The biggest value in that activity is the fact, that in case the dreaded performance issue is noticed on an exec level, you already know who to talk to. You know a bit how the others are working and how you can help them. As a tech lead it’s then much easier to ask for logfiles, traffic patterns, CPU usage graphs and I/O latencies, threaddumps etc. You know upfront what information it operations already collects by default. You might have direct access to a monitoring system to get more information. You can even get a warning from the ops people in advance that some real big escalation is imminent. For me this is the best you can get if you have just a few hours to spend.

You might ask why is that important. Because it reduces the TTAD (time to actionable data) dramatically in case of such performance issues. You know who to get on the phone and into calls to start investigation. You already know what information is already available or you can even access it directly. You can report “We are analyzing data and can come up with first suggestions within the day” instead of “we are talking to IT and see how they can support us to get data”.
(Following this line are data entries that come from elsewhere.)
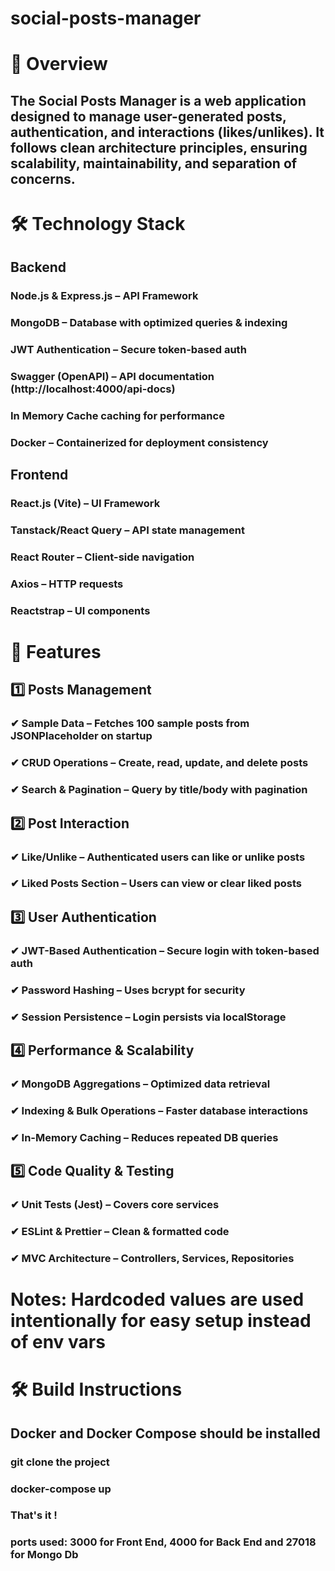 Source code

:# social-posts-manager

# 📌 Overview
## The Social Posts Manager is a web application designed to manage user-generated posts, authentication, and interactions (likes/unlikes). It follows clean architecture principles, ensuring scalability, maintainability, and separation of concerns.

# 🛠️ Technology Stack
## Backend
### Node.js & Express.js – API Framework
### MongoDB – Database with optimized queries & indexing
### JWT Authentication – Secure token-based auth
### Swagger (OpenAPI) – API documentation (http://localhost:4000/api-docs)
### In Memory Cache caching for performance
### Docker – Containerized for deployment consistency
## Frontend
### React.js (Vite) – UI Framework
### Tanstack/React Query – API state management
### React Router – Client-side navigation
### Axios – HTTP requests
### Reactstrap – UI components

# 🚀 Features
## 1️⃣ Posts Management
### ✔ Sample Data – Fetches 100 sample posts from JSONPlaceholder on startup
### ✔ CRUD Operations – Create, read, update, and delete posts
### ✔ Search & Pagination – Query by title/body with pagination

## 2️⃣ Post Interaction
### ✔ Like/Unlike – Authenticated users can like or unlike posts
### ✔ Liked Posts Section – Users can view or clear liked posts

## 3️⃣ User Authentication
### ✔ JWT-Based Authentication – Secure login with token-based auth
### ✔ Password Hashing – Uses bcrypt for security
### ✔ Session Persistence – Login persists via localStorage

## 4️⃣ Performance & Scalability
### ✔ MongoDB Aggregations – Optimized data retrieval
### ✔ Indexing & Bulk Operations – Faster database interactions
### ✔ In-Memory Caching – Reduces repeated DB queries

## 5️⃣ Code Quality & Testing
### ✔ Unit Tests (Jest) – Covers core services
### ✔ ESLint & Prettier – Clean & formatted code
### ✔ MVC Architecture – Controllers, Services, Repositories

# Notes: Hardcoded values are used intentionally for easy setup instead of env vars 

# 🛠️ Build Instructions
## Docker and Docker Compose should be installed
### git clone the project
### docker-compose up
### That's it !
### ports used: 3000 for Front End, 4000 for Back End and 27018 for Mongo Db

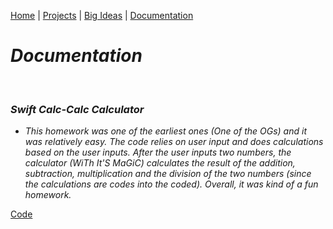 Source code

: [Home](https://kaankutluer.github.io/kaankutluer.github.io/) | [Projects](https://kaankutluer.github.io/kaankutluer.github.io/projects.md) | [Big Ideas](https://kaankutluer.github.io/kaankutluer.github.io/big_ideas.md) | [Documentation](https://kaankutluer.github.io/kaankutluer.github.io/documentation.md)

# ***Documentation***

<br>

### ***Swift Calc-Calc Calculator***

- *This homework was one of the earliest ones (One of the OGs) and it was relatively easy. The code relies on user input and does calculations based on the user inputs. After the user inputs two numbers, the calculator (WiTh It'S MaGiC) calculates the result of the addition, subtraction, multiplication and the division of the two numbers (since the calculations are codes into the coded). Overall, it was kind of a fun homework.*

[Code](https://github.com/KaanKutluer/kaankutluer.github.io/blob/main/Assets/SwiftCalc/ContentView5.Swift)
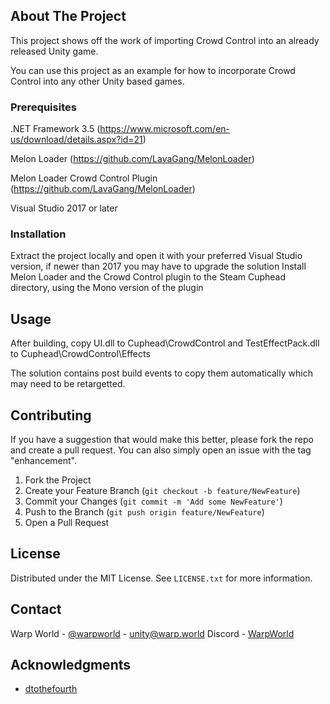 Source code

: ## About The Project

This project shows off the work of importing Crowd Control into an already released Unity game. 

You can use this project as an example for how to incorporate Crowd Control into any other Unity based games.

### Prerequisites
.NET Framework 3.5 (https://www.microsoft.com/en-us/download/details.aspx?id=21)

Melon Loader (https://github.com/LavaGang/MelonLoader)

Melon Loader Crowd Control Plugin (https://github.com/LavaGang/MelonLoader)

Visual Studio 2017 or later

### Installation
Extract the project locally and open it with your preferred Visual Studio version, if newer than 2017 you may have to upgrade the solution
Install Melon Loader and the Crowd Control plugin to the Steam Cuphead directory, using the Mono version of the plugin

## Usage
After building, copy UI.dll to Cuphead\CrowdControl and TestEffectPack.dll to Cuphead\CrowdControl\Effects

The solution contains post build events to copy them automatically which may need to be retargetted.


## Contributing


If you have a suggestion that would make this better, please fork the repo and create a pull request. You can also simply open an issue with the tag "enhancement".


1. Fork the Project
2. Create your Feature Branch (`git checkout -b feature/NewFeature`)
3. Commit your Changes (`git commit -m 'Add some NewFeature'`)
4. Push to the Branch (`git push origin feature/NewFeature`)
5. Open a Pull Request


## License

Distributed under the MIT License. See `LICENSE.txt` for more information.


## Contact

Warp World - [@warpworld](https://twitter.com/warpworld) - unity@warp.world
Discord - [WarpWorld](https://discord.warp.world)


## Acknowledgments

* [dtothefourth](https://twitter.com/dtothefourth)
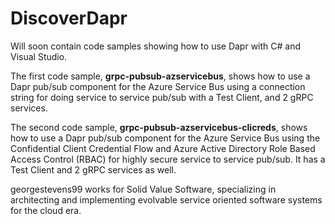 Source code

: # DiscoverDapr
Will soon contain code samples showing how to use Dapr with C# and Visual Studio.  

The first code sample, **grpc-pubsub-azservicebus**, shows how to use a Dapr pub/sub component for the Azure Service Bus using a connection string for doing service to service pub/sub with a Test Client, and 2 gRPC services.

The second code sample, **grpc-pubsub-azservicebus-clicreds**, shows how to use a Dapr pub/sub component for the Azure Service Bus using the Confidential Client Credential Flow and Azure Active Directory Role Based Access Control (RBAC) for highly secure service to service pub/sub.  It has a Test Client and 2 gRPC services as well.

georgestevens99 works for Solid Value Software, specializing in architecting and implementing evolvable service oriented software systems for the cloud era.
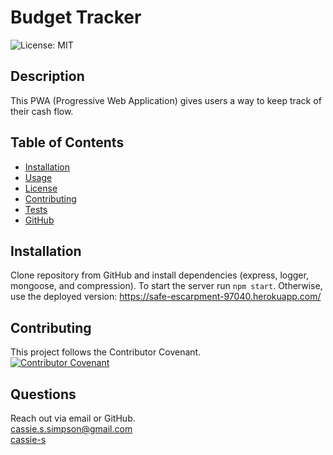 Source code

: # Budget Tracker
  ![License: MIT](https://img.shields.io/badge/License-MIT-yellow.svg)
  ## Description
  This PWA (Progressive Web Application) gives users a way to keep track of their cash flow.

  
  ## Table of Contents
  * [Installation](#installation)
  * [Usage](#usage)
  * [License](#license)
  * [Contributing](#contributing)
  * [Tests](#tests)
  * [GitHub](#github)



  ## Installation
  Clone repository from GitHub and install dependencies (express, logger, mongoose, and compression). To start the server run `npm start`. Otherwise, use the deployed version: https://safe-escarpment-97040.herokuapp.com/


  ## Contributing
  This project follows the Contributor Covenant.  
  [![Contributor Covenant](https://img.shields.io/badge/Contributor%20Covenant-2.1-4baaaa.svg)](code_of_conduct.md)


  ## Questions
  Reach out via email or GitHub.  
  cassie.s.simpson@gmail.com  
  [cassie-s](https://github.com/cassie-s/)


  

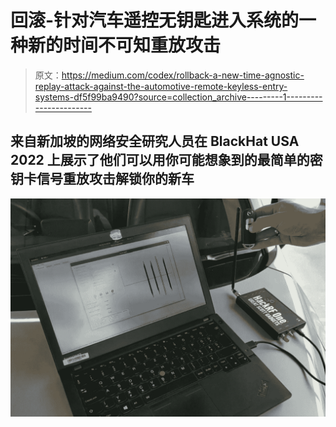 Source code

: # 回滚-针对汽车遥控无钥匙进入系统的一种新的时间不可知重放攻击

> 原文：<https://medium.com/codex/rollback-a-new-time-agnostic-replay-attack-against-the-automotive-remote-keyless-entry-systems-df5f99ba9490?source=collection_archive---------1----------------------->

## 来自新加坡的网络安全研究人员在 BlackHat USA 2022 上展示了他们可以用你可能想象到的最简单的密钥卡信号重放攻击解锁你的新车

![](img/8e7b6df8c5c811d5d31fbe03189bdd61.png) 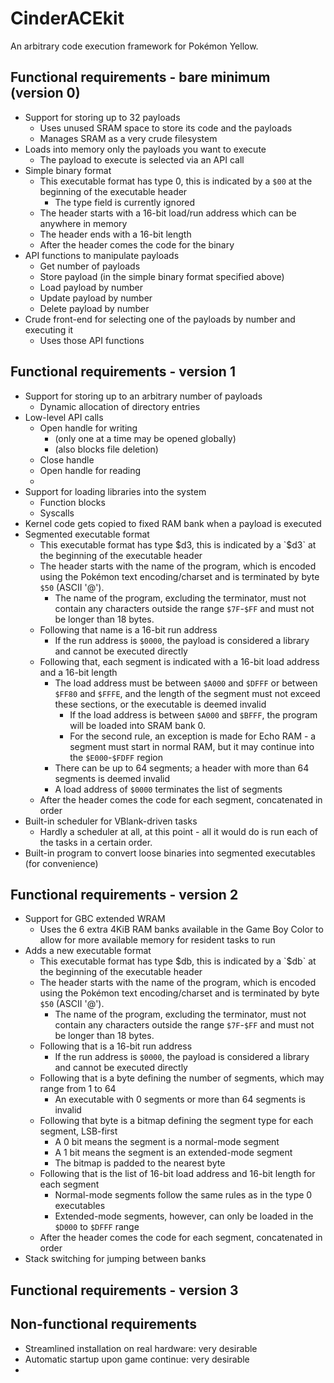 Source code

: # CinderACEkit

An arbitrary code execution framework for Pokémon Yellow.

## Functional requirements - bare minimum (version 0)

- Support for storing up to 32 payloads
  - Uses unused SRAM space to store its code and the payloads
  - Manages SRAM as a very crude filesystem
- Loads into memory only the payloads you want to execute
  - The payload to execute is selected via an API call
- Simple binary format
  - This executable format has type 0, this is indicated by a `$00` at the beginning of the executable header
    - The type field is currently ignored
  - The header starts with a 16-bit load/run address which can be anywhere in memory
  - The header ends with a 16-bit length
  - After the header comes the code for the binary
- API functions to manipulate payloads
  - Get number of payloads
  - Store payload (in the simple binary format specified above)
  - Load payload by number
  - Update payload by number
  - Delete payload by number
- Crude front-end for selecting one of the payloads by number and executing it
  - Uses those API functions

## Functional requirements - version 1

- Support for storing up to an arbitrary number of payloads
  - Dynamic allocation of directory entries
- Low-level API calls
  - Open handle for writing
    - (only one at a time may be opened globally)
    - (also blocks file deletion)
  - Close handle
  - Open handle for reading
  - 
- Support for loading libraries into the system
  - Function blocks
  - Syscalls
- Kernel code gets copied to fixed RAM bank when a payload is executed
- Segmented executable format
  - This executable format has type $d3, this is indicated by a `$d3` at the beginning of the executable header
  - The header starts with the name of the program, which is encoded using the Pokémon text encoding/charset and is terminated by byte `$50` (ASCII '@').
    - The name of the program, excluding the terminator, must not contain any characters outside the range `$7F`-`$FF` and must not be longer than 18 bytes.
  - Following that name is a 16-bit run address
    - If the run address is `$0000`, the payload is considered a library and cannot be executed directly
  - Following that, each segment is indicated with a 16-bit load address and a 16-bit length
    - The load address must be between `$A000` and `$DFFF` or between `$FF80` and `$FFFE`, and the length of the segment must not exceed these sections, or the executable is deemed invalid
      - If the load address is between `$A000` and `$BFFF`, the program will be loaded into SRAM bank 0.
      - For the second rule, an exception is made for Echo RAM - a segment must start in normal RAM, but it may continue into the `$E000`-`$FDFF` region
    - There can be up to 64 segments; a header with more than 64 segments is deemed invalid
    - A load address of `$0000` terminates the list of segments
  - After the header comes the code for each segment, concatenated in order
- Built-in scheduler for VBlank-driven tasks
  - Hardly a scheduler at all, at this point - all it would do is run each of the tasks in a certain order.
- Built-in program to convert loose binaries into segmented executables (for convenience)

## Functional requirements - version 2

- Support for GBC extended WRAM
  - Uses the 6 extra 4KiB RAM banks available in the Game Boy Color to allow for more available memory for resident tasks to run
- Adds a new executable format
  - This executable format has type $db, this is indicated by a `$db` at the beginning of the executable header
  - The header starts with the name of the program, which is encoded using the Pokémon text encoding/charset and is terminated by byte `$50` (ASCII '@').
    - The name of the program, excluding the terminator, must not contain any characters outside the range `$7F`-`$FF` and must not be longer than 18 bytes.
  - Following that is a 16-bit run address
    - If the run address is `$0000`, the payload is considered a library and cannot be executed directly
  - Following that is a byte defining the number of segments, which may range from 1 to 64
    - An executable with 0 segments or more than 64 segments is invalid
  - Following that byte is a bitmap defining the segment type for each segment, LSB-first
    - A 0 bit means the segment is a normal-mode segment
    - A 1 bit means the segment is an extended-mode segment
    - The bitmap is padded to the nearest byte
  - Following that is the list of 16-bit load address and 16-bit length for each segment
    - Normal-mode segments follow the same rules as in the type 0 executables
    - Extended-mode segments, however, can only be loaded in the `$D000` to `$DFFF` range
  - After the header comes the code for each segment, concatenated in order
- Stack switching for jumping between banks

## Functional requirements - version 3


## Non-functional requirements

- Streamlined installation on real hardware: very desirable
- Automatic startup upon game continue: very desirable
- 

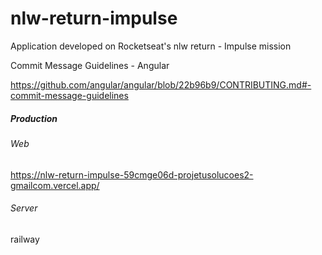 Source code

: # nlw-return-impulse
Application developed on Rocketseat's nlw return - Impulse mission

Commit Message Guidelines - Angular

https://github.com/angular/angular/blob/22b96b9/CONTRIBUTING.md#-commit-message-guidelines

##### Production
###### Web
https://nlw-return-impulse-59cmge06d-projetusolucoes2-gmailcom.vercel.app/

###### Server
railway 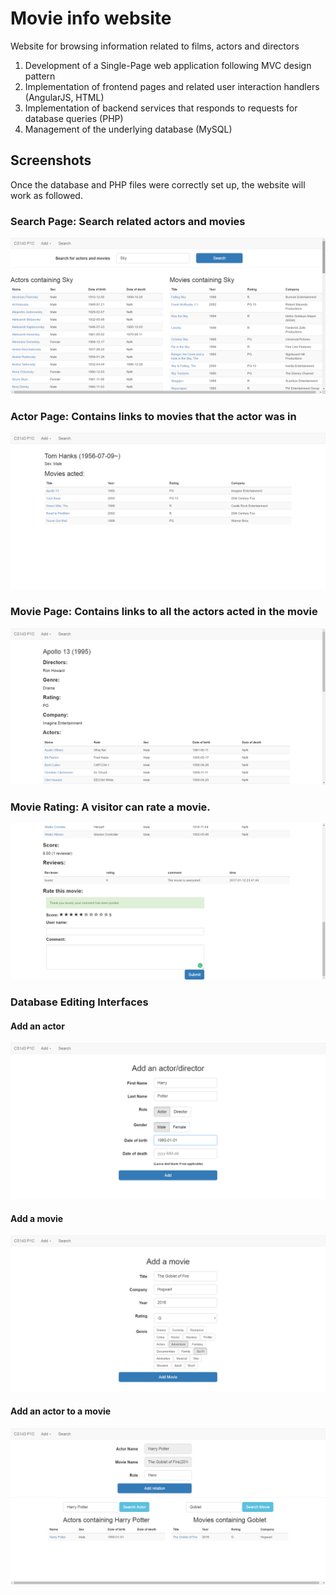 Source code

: # Movie info website

Website for browsing information related to films, actors and directors

1.  Development of a Single-Page web application following MVC design pattern
2.  Implementation of frontend pages and related user interaction handlers (AngularJS, HTML)
3.  Implementation of backend services that responds to requests for database queries (PHP)
4.  Management of the underlying database (MySQL)

## Screenshots

Once the database and PHP files were correctly set up, the website will work as followed.

### Search Page: Search related actors and movies
<img src="Screenshots/2_Search.png"/>

### Actor Page: Contains links to movies that the actor was in
<img src="Screenshots/3_Actor.png"/>

### Movie Page: Contains links to all the actors acted in the movie 
<img src="Screenshots/4_Movie.png"/>

### Movie Rating: A visitor can rate a movie.
<img src="Screenshots/5_MovieRate.png"/>

### Database Editing Interfaces
#### Add an actor
<img src="Screenshots/6_Addperson.png"/>

#### Add a movie
<img src="Screenshots/7_Addmovie.png"/>

#### Add an actor to a movie
<img src="Screenshots/8_Addrelation.png"/>



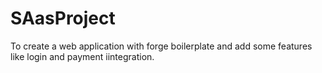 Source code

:# SAasProject
To create a web application with forge boilerplate and add some features like login and payment iintegration.
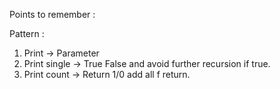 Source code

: Points to remember :

Pattern :
1. Print -> Parameter
2. Print single -> True False and avoid further recursion if true.
3. Print count -> Return 1/0 add all f return. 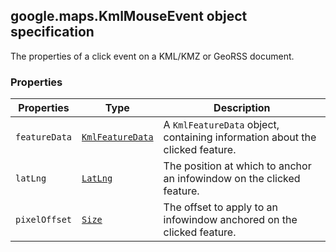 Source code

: <h2 id="KmlMouseEvent">
google.maps.KmlMouseEvent
object specification
</h2><p>The properties of a click event on a KML/KMZ or GeoRSS document.</p><h3>Properties</h3><table summary="object KmlMouseEvent - Properties" width="100%">
<thead>
<tr><th>Properties</th>
<th>Type</th>
<th>Description</th>
</tr></thead>
<tbody>
<tr>
<td><code>featureData</code></td>
<td><code><a href="https://github.com/amenadiel/google-maps-documentation/blob/master/docs/google.maps.KmlFeatureData.md">KmlFeatureData</a></code></td>
<td>A <code>KmlFeatureData</code> object, containing information about the clicked feature.</td>
</tr>
<tr>
<td><code>latLng</code></td>
<td><code><a href="https://github.com/amenadiel/google-maps-documentation/blob/master/docs/google.maps.LatLng.md">LatLng</a></code></td>
<td>The position at which to anchor an infowindow on the clicked feature.</td>
</tr>
<tr>
<td><code>pixelOffset</code></td>
<td><code><a href="https://github.com/amenadiel/google-maps-documentation/blob/master/docs/google.maps.Size.md">Size</a></code></td>
<td>The offset to apply to an infowindow anchored on the clicked feature.</td>
</tr>
</tbody>
</table> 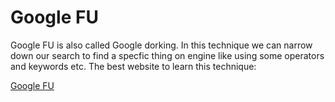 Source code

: # Google FU
Google FU is also called Google dorking. In this technique we can narrow down our search to find a specfic thing on engine like using some operators and keywords etc.
The best website to learn this technique:

[Google FU](https://ahrefs.com/blog/google-advanced-search-operators/)


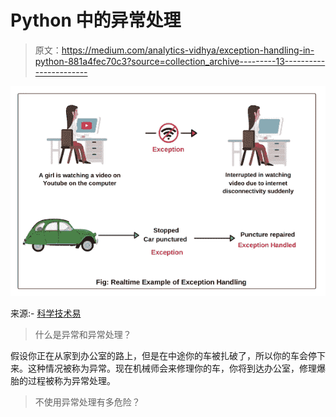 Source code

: # Python 中的异常处理

> 原文：<https://medium.com/analytics-vidhya/exception-handling-in-python-881a4fec70c3?source=collection_archive---------13----------------------->

![](img/e068b38caba0ea12fd475f74be904acc.png)

来源:- [科学技术易](https://www.google.com/search?q=exception+handling&sxsrf=ALeKk01x8D6M0N6a0-NSf4lc16C2VM0cPQ:1596631324024&source=lnms&tbm=isch&sa=X&ved=2ahUKEwjI_56Xi4TrAhXt63MBHa9JCuYQ_AUoAnoECBQQBA&biw=1366&bih=625#imgrc=9_pLlr28E8oTGM)

> 什么是异常和异常处理？

假设你正在从家到办公室的路上，但是在中途你的车被扎破了，所以你的车会停下来。这种情况被称为异常。现在机械师会来修理你的车，你将到达办公室，修理爆胎的过程被称为异常处理。

> 不使用异常处理有多危险？ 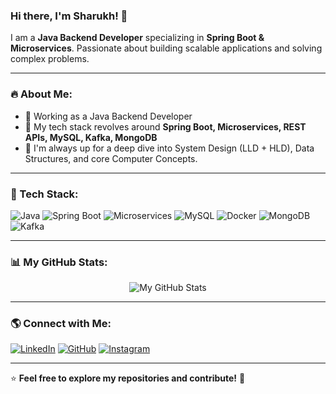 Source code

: ### Hi there, I'm Sharukh! 👋

I am a **Java Backend Developer** specializing in **Spring Boot & Microservices**. Passionate about building scalable applications and solving complex problems.

---

### 🔥 About Me:
- 💼 Working as a Java Backend Developer
- 🚀 My tech stack revolves around **Spring Boot, Microservices, REST APIs, MySQL, Kafka, MongoDB**
- 🌱 I'm always up for a deep dive into System Design (LLD + HLD), Data Structures, and core Computer Concepts.

---

### 🚀 Tech Stack:
![Java](https://img.shields.io/badge/Java-ED8B00?style=for-the-badge&logo=java&logoColor=white)
![Spring Boot](https://img.shields.io/badge/Spring%20Boot-6DB33F?style=for-the-badge&logo=spring-boot&logoColor=white)
![Microservices](https://img.shields.io/badge/Microservices-ff9800?style=for-the-badge)
![MySQL](https://img.shields.io/badge/MySQL-4479A1?style=for-the-badge&logo=mysql&logoColor=white)
![Docker](https://img.shields.io/badge/Docker-2496ED?style=for-the-badge&logo=docker&logoColor=white)
![MongoDB](https://img.shields.io/badge/MongoDB-47A248?style=for-the-badge&logo=mongodb&logoColor=white)
![Kafka](https://img.shields.io/badge/Apache%20Kafka-231F20?style=for-the-badge&logo=apache-kafka&logoColor=white)

---

### 📊 My GitHub Stats:
<p align="center">
  <img src="https://github-readme-stats.vercel.app/api?username=18471A0551&show_icons=true&theme=tokyonight" alt="My GitHub Stats" />
</p>

---

### 🌎 Connect with Me:
[![LinkedIn](https://img.shields.io/badge/LinkedIn-0077B5?style=for-the-badge&logo=linkedin&logoColor=white)](https://www.linkedin.com/in/mahammad-sharukh-shaik-6426a7217?lipi=urn%3Ali%3Apage%3Ad_flagship3_profile_view_base_contact_details%3BGvj2GN%2BVTUWSLGz7lRXgaw%3D%3D)
[![GitHub](https://img.shields.io/badge/GitHub-181717?style=for-the-badge&logo=github&logoColor=white)](https://github.com/Sharukh)
[![Instagram](https://img.shields.io/badge/Instagram-E4405F?style=for-the-badge&logo=instagram&logoColor=white)](https://www.instagram.com/sharukh_shaikh_0786?igsh=ZmZodGZ6c3VyaHVt)

---

⭐ **Feel free to explore my repositories and contribute!** 🚀
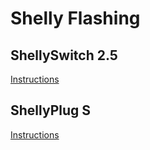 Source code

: # Shelly Flashing

## ShellySwitch 2.5

[Instructions](https://www.die-welt.net/2020/05/building-a-shelly-25-usb-to-ttl-adapter-cable/)

## ShellyPlug S

[Instructions](https://faulty.cloud/blog/shelly-plug-s-pinout)
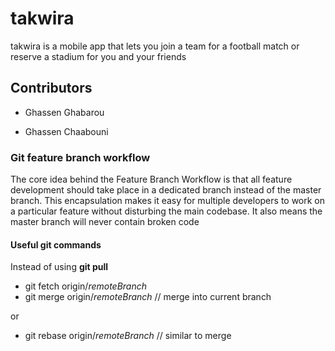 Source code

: # takwira
takwira is a mobile app that lets you join a team for a football match or reserve a stadium for you and your friends

## Contributors
* Ghassen Ghabarou

* Ghassen Chaabouni

### Git feature branch workflow
The core idea behind the Feature Branch Workflow is that all feature development should take place in a dedicated branch instead of the master branch. This encapsulation makes it easy for multiple developers to work on a particular feature without disturbing the main codebase. It also means the master branch will never contain broken code

#### Useful git commands
Instead of using <b>git pull</b>
* git fetch origin/<i>remoteBranch</i>
* git merge origin/<i>remoteBranch</i> // merge into current branch

or
* git rebase origin/<i>remoteBranch</i> // similar to merge
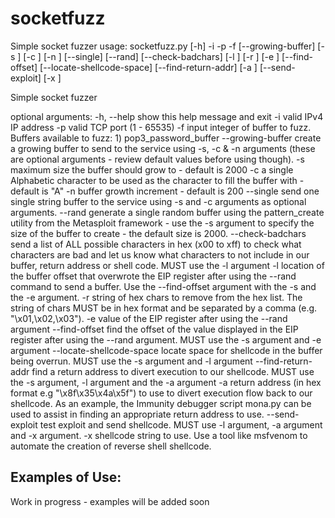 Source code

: # socketfuzz
Simple socket fuzzer
usage: socketfuzz.py [-h] -i <ip address> -p <port> -f <buffer to fuzz>
                     [--growing-buffer] [-s <size>] [-c <char>]
                     [-n <increment>] [--single] [--rand] [--check-badchars]
                     [-l <buffer location>] [-r <chars to remove>]
                     [-e <EIP value>] [--find-offset]
                     [--locate-shellcode-space] [--find-return-addr]
                     [-a <return address>] [--send-exploit] [-x <shellcode>]

Simple socket fuzzer

optional arguments:
  -h, --help            show this help message and exit
  -i <ip address>       valid IPv4 IP address
  -p <port>             valid TCP port (1 - 65535)
  -f <buffer to fuzz>   input integer of buffer to fuzz. Buffers available to
                        fuzz: 1) pop3_password_buffer
  --growing-buffer      create a growing buffer to send to the service using
                        -s, -c & -n arguments (these are optional arguments -
                        review default values before using though).
  -s <size>             maximum size the buffer should grow to - default is
                        2000
  -c <char>             a single Alphabetic character to be used as the
                        character to fill the buffer with - default is "A"
  -n <increment>        buffer growth increment - default is 200
  --single              send one single string buffer to the service using -s
                        and -c arguments as optional arguments.
  --rand                generate a single random buffer using the
                        pattern_create utility from the Metasploit framework -
                        use the -s argument to specify the size of the buffer
                        to create - the default size is 2000.
  --check-badchars      send a list of ALL possible characters in hex (x00 to
                        xff) to check what characters are bad and let us know
                        what characters to not include in our buffer, return
                        address or shell code. MUST use the -l argument
  -l <buffer location>  location of the buffer offset that overwrote the EIP
                        register after using the --rand command to send a
                        buffer. Use the --find-offset argument with the -s and
                        the -e argument.
  -r <chars to remove>  string of hex chars to remove from the hex list. The
                        string of chars MUST be in hex format and be separated
                        by a comma (e.g. "\x01,\x02,\x03").
  -e <EIP value>        value of the EIP register after using the --rand
                        argument
  --find-offset         find the offset of the value displayed in the EIP
                        register after using the --rand argument. MUST use the
                        -s argument and -e argument
  --locate-shellcode-space
                        locate space for shellcode in the buffer being
                        overrun. MUST use the -s argument and -l argument
  --find-return-addr    find a return address to divert execution to our
                        shellcode. MUST use the -s argument, -l argument and
                        the -a argument
  -a <return address>   return address (in hex format e.g "\x8f\x35\x4a\x5f")
                        to use to divert execution flow back to our shellcode.
                        As an example, the Immunity debugger script mona.py
                        can be used to assist in finding an appropriate return
                        address to use.
  --send-exploit        test exploit and send shellcode. MUST use -l argument,
                        -a argument and -x argument.
  -x <shellcode>        shellcode string to use. Use a tool like msfvenom to
                        automate the creation of reverse shell shellcode.

Examples of Use:
--------------------------------
Work in progress - examples will be added soon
That’s much more important than spending some hours on random performance tuning. And in case you ever run into performance issues, these hours are one of the best investment you made in the whole project.

(And as random recommendation to improve AEM request rendering times: Disable the MobileRedirectFilter (PID: com.day.cq.wcm.mobile.core.impl.redirect.RedirectFilter) by setting the configuration parameter “redirect.enabled” to “false”. In the age of responsive websites it’s purpose is no longer given. And under load its performance impact can be significant.)

“We have an urgent performance problem!”

“Customer situation is heating up because they have urgent performance problems in their production environment” … That’s something I heard quite often in my consulting career. And in many cases it was an outcry for help, because this problem did not turn out during tests, but most times in production environments.

I read once a nice quote: “Everyone has a performance test environment. But only a few have a production environment!” So true.

Is that really inevitable that performance issues occur? Given the number of cases I’ve seen, I am inclined to believe it. But it is not.

I think, that if all of a sudden a performance problem is put on priority 1, it has a history. If you are in a project team and one morning your project lead/PO tells you that the priorities have shifted, and that you need to push that little unknown item “Performance tuning” from the bottom of the backlog to the top of the list, you were aware of performance as topic. But other features were considered more important.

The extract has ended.